Data provided below:
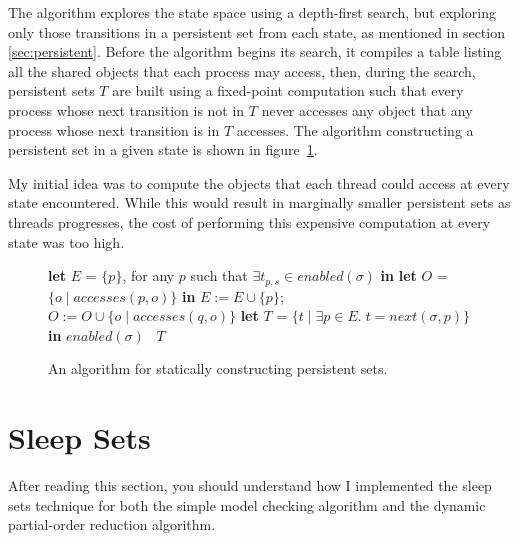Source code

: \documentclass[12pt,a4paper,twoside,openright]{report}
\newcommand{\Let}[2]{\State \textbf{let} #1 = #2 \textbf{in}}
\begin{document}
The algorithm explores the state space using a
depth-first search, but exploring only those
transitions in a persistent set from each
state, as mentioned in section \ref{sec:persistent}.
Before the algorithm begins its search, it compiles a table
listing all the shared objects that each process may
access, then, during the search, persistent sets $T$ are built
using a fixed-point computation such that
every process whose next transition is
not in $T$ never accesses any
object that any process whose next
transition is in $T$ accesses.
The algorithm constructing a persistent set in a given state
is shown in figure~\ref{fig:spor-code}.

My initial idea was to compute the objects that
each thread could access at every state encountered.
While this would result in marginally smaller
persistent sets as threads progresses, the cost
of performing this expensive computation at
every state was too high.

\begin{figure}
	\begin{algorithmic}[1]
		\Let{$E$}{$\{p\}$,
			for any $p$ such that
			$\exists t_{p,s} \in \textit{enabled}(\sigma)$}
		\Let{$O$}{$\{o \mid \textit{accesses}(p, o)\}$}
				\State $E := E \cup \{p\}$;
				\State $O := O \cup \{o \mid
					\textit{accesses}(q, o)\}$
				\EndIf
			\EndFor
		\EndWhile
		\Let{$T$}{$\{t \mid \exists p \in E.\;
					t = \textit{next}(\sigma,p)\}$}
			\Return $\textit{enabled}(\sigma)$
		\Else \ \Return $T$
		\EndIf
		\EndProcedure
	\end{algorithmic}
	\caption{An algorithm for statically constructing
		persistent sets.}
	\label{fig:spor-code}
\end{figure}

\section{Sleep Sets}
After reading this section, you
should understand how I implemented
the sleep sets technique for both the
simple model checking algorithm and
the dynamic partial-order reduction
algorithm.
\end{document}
End of Data provided.
Data provided below:
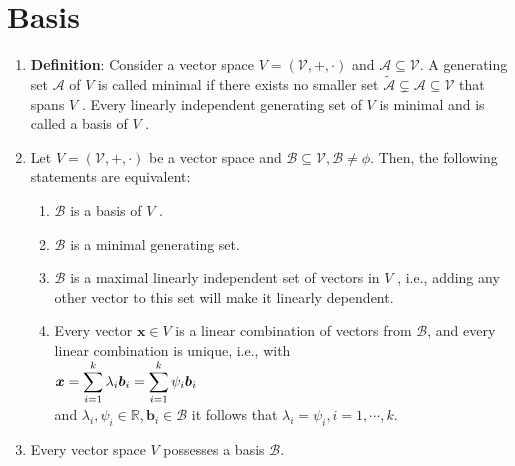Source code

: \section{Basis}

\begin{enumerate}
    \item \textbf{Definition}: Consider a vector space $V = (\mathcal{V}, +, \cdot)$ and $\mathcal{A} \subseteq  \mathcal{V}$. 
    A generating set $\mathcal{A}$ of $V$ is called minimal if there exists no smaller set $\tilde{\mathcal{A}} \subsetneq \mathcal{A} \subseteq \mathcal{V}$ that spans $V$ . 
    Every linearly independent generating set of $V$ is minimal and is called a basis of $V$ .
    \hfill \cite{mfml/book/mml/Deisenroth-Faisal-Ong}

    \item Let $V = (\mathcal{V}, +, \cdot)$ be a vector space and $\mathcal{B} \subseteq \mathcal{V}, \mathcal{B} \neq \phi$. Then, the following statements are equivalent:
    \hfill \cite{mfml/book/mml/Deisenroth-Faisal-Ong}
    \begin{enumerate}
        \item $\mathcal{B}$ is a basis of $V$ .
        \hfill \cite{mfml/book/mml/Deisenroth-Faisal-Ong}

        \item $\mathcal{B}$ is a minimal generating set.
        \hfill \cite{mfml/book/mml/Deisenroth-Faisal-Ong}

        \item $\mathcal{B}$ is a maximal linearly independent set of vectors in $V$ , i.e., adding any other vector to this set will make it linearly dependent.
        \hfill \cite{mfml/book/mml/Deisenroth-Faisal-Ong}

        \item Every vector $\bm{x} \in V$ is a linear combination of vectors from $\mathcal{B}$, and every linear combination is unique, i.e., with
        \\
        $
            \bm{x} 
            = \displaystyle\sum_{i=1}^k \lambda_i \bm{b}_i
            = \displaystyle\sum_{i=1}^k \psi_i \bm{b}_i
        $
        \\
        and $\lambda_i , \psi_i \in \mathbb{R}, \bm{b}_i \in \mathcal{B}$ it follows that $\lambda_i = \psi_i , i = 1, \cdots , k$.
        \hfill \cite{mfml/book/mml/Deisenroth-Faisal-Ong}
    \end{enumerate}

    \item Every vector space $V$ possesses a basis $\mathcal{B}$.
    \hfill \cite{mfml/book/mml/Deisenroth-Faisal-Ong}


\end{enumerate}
End of Data provided.
**What the exercise asks:** Within the data above, how many lines include the string "exists"? Answer with the number by itself.

**Response for this exercise:** 3